Reportage dans l’un des endroits les plus improbables et les plus insolites de la capitale : les catacombes.
Quartier Denfert-Rochereau. 15 heures. Le ciel est gris. Les passants pressent le pas. Le bruit des moteurs de voitures et de leur Klaxon assourdit les oreilles. Scène habituelle de la vie parisienne. Dans ce tumulte, l’entrée des Catacombes reste inaperçue, un simple baraquement vert. Deux employés de la ville discutent sans me prêter d’attention. Je paie mon entrée, je tends mon billet, je passe le tourniquet. Et me voilà en train de descendre les escaliers. Le lieu est inaccessible aux personnes à mobilité réduite.
Je n’en mène pas large, m’attendant à me confronter à des crânes qui me vont me fixer de leurs yeux vides.

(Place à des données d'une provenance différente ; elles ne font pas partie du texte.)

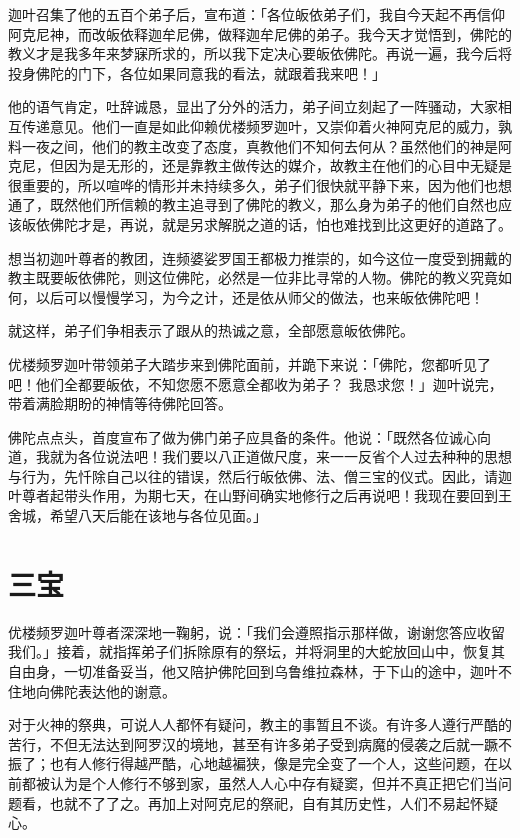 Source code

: \documentclass[twoside,openany]{book}
\begin{document}
迦叶召集了他的五百个弟子后，宣布道：「各位皈依弟子们，我自今天起不再信仰阿克尼神，而改皈依释迦牟尼佛，做释迦牟尼佛的弟子。我今天才觉悟到，佛陀的教义才是我多年来梦寐所求的，所以我下定决心要皈依佛陀。再说一遍，我今后将投身佛陀的门下，各位如果同意我的看法，就跟着我来吧！」

他的语气肯定，吐辞诚恳，显出了分外的活力，弟子间立刻起了一阵骚动，大家相互传递意见。他们一直是如此仰赖优楼频罗迦叶，又崇仰着火神阿克尼的威力，孰料一夜之间，他们的教主改变了态度，真教他们不知何去何从？虽然他们的神是阿克尼，但因为是无形的，还是靠教主做传达的媒介，故教主在他们的心目中无疑是很重要的，所以喧哗的情形并未持续多久，弟子们很快就平静下来，因为他们也想通了，既然他们所信赖的教主追寻到了佛陀的教义，那么身为弟子的他们自然也应该皈依佛陀才是，再说，就是另求解脱之道的话，怕也难找到比这更好的道路了。

想当初迦叶尊者的教团，连频婆娑罗国王都极力推崇的，如今这位一度受到拥戴的教主既要皈依佛陀，则这位佛陀，必然是一位非比寻常的人物。佛陀的教义究竟如何，以后可以慢慢学习，为今之计，还是依从师父的做法，也来皈依佛陀吧！

就这样，弟子们争相表示了跟从的热诚之意，全部愿意皈依佛陀。

优楼频罗迦叶带领弟子大踏步来到佛陀面前，并跪下来说：「佛陀，您都听见了吧！他们全都要皈依，不知您愿不愿意全都收为弟子？	我恳求您！」迦叶说完，带着满脸期盼的神情等待佛陀回答。

佛陀点点头，首度宣布了做为佛门弟子应具备的条件。他说：「既然各位诚心向道，我就为各位说法吧！我们要以八正道做尺度，来一一反省个人过去种种的思想与行为，先忏除自己以往的错误，然后行皈依佛、法、僧三宝的仪式。因此，请迦叶尊者起带头作用，为期七天，在山野间确实地修行之后再说吧！我现在要回到王舍城，希望八天后能在该地与各位见面。」

\section{三宝}\label{sec3.6}

优楼频罗迦叶尊者深深地一鞠躬，说：「我们会遵照指示那样做，谢谢您答应收留我们。」接着，就指挥弟子们拆除原有的祭坛，并将洞里的大蛇放回山中，恢复其自由身，一切准备妥当，他又陪护佛陀回到乌鲁维拉森林，于下山的途中，迦叶不住地向佛陀表达他的谢意。

对于火神的祭典，可说人人都怀有疑问，教主的事暂且不谈。有许多人遵行严酷的苦行，不但无法达到阿罗汉的境地，甚至有许多弟子受到病魔的侵袭之后就一蹶不振了；也有人修行得越严酷，心地越褊狭，像是完全变了一个人，这些问题，在以前都被认为是个人修行不够到家，虽然人人心中存有疑窦，但并不真正把它们当问题看，也就不了了之。再加上对阿克尼的祭祀，自有其历史性，人们不易起怀疑心。
\end{document}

Léger moment de déception. Je pénètre d’abord dans une salle où sont affichés au mur des panneaux explicatifs. “Cours” de géologie. Le visiteur atteint “un banc de calcaire qui correspond à une période géologique appelée Lutétien”. On apprend ainsi que l’extraction souterraine de la “pierre de Paris”, issue des calcaires du Lutétien, a servi à la construction de Notre-Dame de Paris et de tous les bâtiments gothiques parisiens.
Je commence mon “excursion”. Je circule dans une galerie, bas de plafond qui ne semble jamais se finir et qui descend dans les entrailles de la Terre. Je pense à Jules Vernes et son livre Voyage au centre de la Terre. La notion du temps s’étiole. Mes chaussures claquent sur la pierre dont le bruit est un peu amorti par des gravillons. Odeur d’humidité. Il fait 14° C ici bas. Mais heureusement, je ne suis pas seule. J’entends discuter un couple quelques pas derrière moi. Cela me rassure.
Parcours mortuaire
Au bout de cet enchevêtrement de galeries et de couloirs étroits, j’arrive devant l’entrée de l’ossuaire avec, juste au-dessus, une inscription en signe d’avertissement : « Arrête, c’est ici l’empire de la mort. » Le voyage commence… Des ossements et des crânes partout, savamment empilés. Rien vraiment de très réjouissant. Je laisse glisser mon regard sans m’y attarder sur ce spectacle, un peu glaçant. Je presse le pas.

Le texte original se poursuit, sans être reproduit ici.